__What you need to do__.
Only the number is needed: how many lines in the entries below contain the string "ligne"?
============
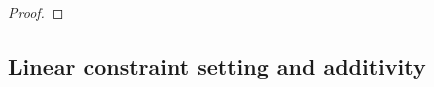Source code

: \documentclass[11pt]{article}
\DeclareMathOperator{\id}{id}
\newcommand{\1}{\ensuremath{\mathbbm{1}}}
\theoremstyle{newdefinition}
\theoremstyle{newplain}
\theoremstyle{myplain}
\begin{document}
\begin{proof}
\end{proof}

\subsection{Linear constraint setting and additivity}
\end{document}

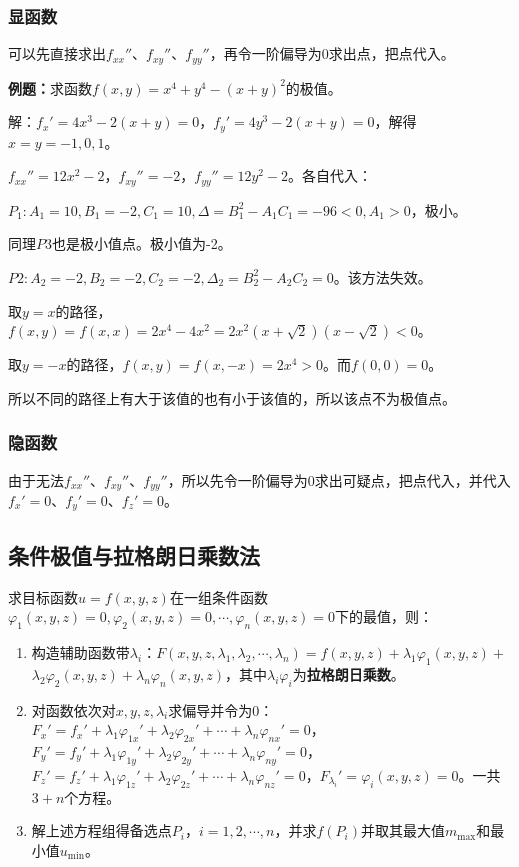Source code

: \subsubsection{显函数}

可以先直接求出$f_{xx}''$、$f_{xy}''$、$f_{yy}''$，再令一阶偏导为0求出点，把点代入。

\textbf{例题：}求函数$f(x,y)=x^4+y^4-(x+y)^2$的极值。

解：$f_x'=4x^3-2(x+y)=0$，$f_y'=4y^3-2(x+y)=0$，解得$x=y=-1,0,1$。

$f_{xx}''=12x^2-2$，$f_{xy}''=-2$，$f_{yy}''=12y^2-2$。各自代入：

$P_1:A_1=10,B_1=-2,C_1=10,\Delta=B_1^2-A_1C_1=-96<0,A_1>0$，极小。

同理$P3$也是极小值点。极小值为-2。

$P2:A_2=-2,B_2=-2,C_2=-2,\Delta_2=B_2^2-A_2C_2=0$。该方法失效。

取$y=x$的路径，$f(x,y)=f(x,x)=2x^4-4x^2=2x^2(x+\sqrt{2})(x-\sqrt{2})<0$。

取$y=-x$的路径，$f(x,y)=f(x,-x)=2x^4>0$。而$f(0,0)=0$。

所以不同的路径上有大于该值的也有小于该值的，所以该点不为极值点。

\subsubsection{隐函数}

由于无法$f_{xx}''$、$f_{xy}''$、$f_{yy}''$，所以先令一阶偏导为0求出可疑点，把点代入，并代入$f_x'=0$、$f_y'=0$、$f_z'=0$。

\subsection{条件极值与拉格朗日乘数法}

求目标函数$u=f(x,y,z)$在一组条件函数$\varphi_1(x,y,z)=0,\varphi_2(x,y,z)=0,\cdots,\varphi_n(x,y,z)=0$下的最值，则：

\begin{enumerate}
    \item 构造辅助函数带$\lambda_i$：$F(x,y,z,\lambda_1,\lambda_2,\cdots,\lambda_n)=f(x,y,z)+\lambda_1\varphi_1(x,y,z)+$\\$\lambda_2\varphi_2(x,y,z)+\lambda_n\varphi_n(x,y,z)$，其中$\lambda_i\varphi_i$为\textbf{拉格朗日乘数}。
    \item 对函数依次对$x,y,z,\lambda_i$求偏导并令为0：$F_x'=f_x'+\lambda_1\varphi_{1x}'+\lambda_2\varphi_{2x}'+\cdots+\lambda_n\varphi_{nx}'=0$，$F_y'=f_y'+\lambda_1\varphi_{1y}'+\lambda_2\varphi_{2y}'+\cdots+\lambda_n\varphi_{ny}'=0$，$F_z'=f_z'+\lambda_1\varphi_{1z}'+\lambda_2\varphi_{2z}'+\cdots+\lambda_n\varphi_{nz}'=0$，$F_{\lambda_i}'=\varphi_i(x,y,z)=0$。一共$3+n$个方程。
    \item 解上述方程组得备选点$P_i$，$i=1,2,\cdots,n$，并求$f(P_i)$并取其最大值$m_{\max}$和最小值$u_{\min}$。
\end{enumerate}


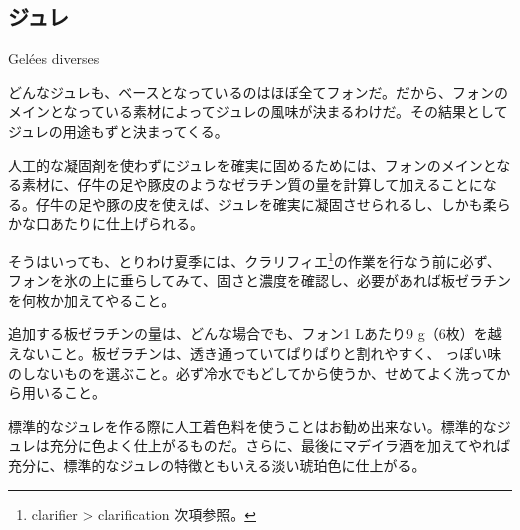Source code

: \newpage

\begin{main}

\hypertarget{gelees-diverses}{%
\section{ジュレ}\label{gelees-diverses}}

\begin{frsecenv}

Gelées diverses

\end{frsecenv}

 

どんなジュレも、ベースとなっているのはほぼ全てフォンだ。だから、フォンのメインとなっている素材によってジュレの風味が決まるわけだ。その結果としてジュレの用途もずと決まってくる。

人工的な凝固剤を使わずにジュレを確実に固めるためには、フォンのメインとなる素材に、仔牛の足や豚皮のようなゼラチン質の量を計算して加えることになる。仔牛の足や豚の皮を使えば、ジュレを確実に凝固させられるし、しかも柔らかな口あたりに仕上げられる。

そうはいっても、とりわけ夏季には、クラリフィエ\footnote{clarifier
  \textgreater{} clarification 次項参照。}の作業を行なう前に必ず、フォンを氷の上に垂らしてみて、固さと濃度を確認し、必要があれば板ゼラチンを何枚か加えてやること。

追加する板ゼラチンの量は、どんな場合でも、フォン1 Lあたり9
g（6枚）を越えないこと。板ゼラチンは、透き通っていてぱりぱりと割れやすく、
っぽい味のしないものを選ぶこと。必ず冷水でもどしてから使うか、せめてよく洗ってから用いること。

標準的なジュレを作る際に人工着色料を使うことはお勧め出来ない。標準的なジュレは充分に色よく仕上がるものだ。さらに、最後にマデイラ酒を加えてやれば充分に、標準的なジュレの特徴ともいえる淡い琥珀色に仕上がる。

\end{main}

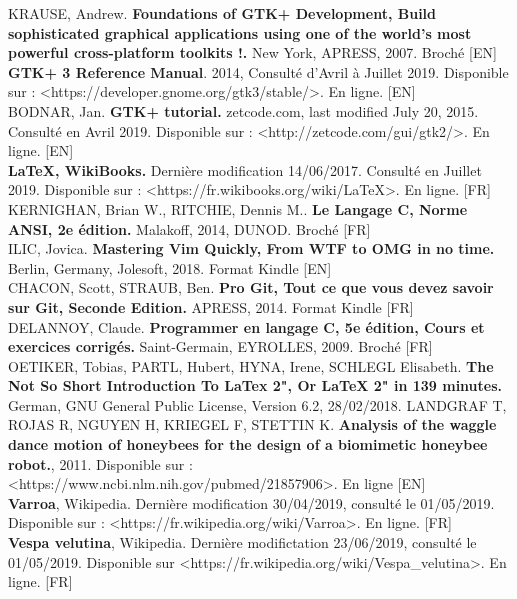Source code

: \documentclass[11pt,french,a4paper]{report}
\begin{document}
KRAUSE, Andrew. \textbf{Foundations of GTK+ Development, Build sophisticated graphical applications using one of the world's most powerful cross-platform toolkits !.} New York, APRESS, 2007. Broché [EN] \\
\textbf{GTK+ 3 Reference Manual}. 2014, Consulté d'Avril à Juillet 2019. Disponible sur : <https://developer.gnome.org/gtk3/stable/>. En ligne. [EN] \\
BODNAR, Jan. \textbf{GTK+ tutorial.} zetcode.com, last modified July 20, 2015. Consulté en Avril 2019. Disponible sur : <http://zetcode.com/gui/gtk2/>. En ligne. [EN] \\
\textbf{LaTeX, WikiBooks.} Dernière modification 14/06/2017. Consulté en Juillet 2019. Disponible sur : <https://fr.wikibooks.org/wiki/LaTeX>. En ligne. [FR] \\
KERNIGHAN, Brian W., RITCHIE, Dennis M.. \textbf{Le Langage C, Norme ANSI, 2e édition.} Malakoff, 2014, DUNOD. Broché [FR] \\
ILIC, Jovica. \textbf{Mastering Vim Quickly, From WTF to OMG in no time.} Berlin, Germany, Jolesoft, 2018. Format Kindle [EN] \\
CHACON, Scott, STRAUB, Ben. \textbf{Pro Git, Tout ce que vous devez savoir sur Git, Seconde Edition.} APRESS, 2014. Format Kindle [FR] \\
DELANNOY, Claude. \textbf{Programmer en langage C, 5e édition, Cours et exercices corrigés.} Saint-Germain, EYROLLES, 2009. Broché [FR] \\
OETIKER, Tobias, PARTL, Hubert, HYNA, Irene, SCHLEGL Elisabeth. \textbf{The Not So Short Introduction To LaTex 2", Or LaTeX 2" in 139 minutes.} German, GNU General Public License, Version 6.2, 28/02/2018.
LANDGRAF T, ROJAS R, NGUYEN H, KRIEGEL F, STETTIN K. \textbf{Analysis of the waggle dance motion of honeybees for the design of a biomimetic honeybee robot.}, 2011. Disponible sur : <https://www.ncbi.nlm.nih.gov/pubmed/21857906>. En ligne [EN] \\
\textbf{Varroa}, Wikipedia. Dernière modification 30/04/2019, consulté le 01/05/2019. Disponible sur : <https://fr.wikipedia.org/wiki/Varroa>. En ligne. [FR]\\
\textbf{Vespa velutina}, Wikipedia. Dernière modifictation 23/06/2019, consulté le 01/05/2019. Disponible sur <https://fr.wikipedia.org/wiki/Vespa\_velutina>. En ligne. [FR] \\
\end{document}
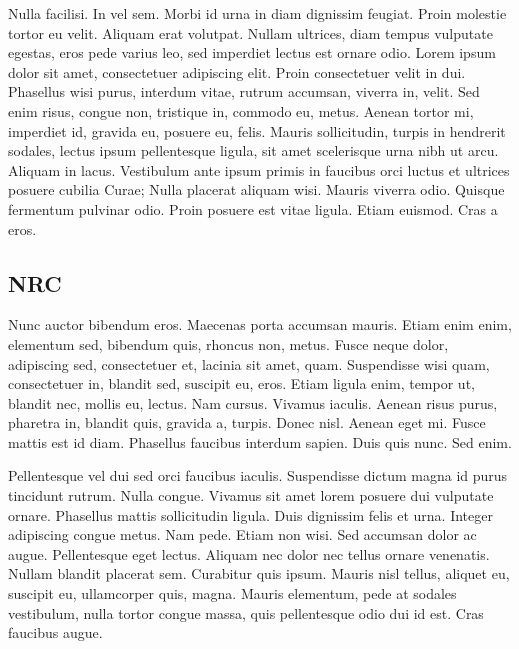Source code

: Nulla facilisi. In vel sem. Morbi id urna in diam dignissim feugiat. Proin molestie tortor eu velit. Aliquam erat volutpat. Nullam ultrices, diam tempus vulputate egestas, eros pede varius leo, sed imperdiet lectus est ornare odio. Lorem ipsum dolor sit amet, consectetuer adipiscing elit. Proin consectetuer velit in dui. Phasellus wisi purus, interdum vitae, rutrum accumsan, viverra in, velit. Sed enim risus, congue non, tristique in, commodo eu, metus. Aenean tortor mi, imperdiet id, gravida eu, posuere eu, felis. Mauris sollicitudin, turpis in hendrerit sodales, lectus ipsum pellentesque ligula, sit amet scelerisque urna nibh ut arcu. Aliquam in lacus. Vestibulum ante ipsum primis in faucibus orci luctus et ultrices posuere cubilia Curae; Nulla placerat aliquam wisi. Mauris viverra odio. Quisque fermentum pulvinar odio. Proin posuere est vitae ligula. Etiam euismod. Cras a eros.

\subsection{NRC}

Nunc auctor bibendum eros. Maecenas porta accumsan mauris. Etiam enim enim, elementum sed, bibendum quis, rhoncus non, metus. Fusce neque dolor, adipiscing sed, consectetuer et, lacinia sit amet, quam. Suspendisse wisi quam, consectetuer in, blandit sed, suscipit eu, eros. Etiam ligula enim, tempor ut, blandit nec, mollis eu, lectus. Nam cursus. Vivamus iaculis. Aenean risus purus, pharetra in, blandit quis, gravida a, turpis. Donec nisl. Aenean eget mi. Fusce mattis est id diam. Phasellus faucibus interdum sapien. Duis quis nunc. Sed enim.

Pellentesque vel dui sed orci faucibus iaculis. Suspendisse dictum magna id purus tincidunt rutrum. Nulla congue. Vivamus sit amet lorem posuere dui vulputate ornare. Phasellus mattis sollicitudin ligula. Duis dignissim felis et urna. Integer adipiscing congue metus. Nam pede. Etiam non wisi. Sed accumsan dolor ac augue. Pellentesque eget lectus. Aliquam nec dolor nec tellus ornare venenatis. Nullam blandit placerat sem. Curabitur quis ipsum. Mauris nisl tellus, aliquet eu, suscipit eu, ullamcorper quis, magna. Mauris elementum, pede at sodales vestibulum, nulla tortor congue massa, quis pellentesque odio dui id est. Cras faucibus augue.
============
__Worked solution__.
6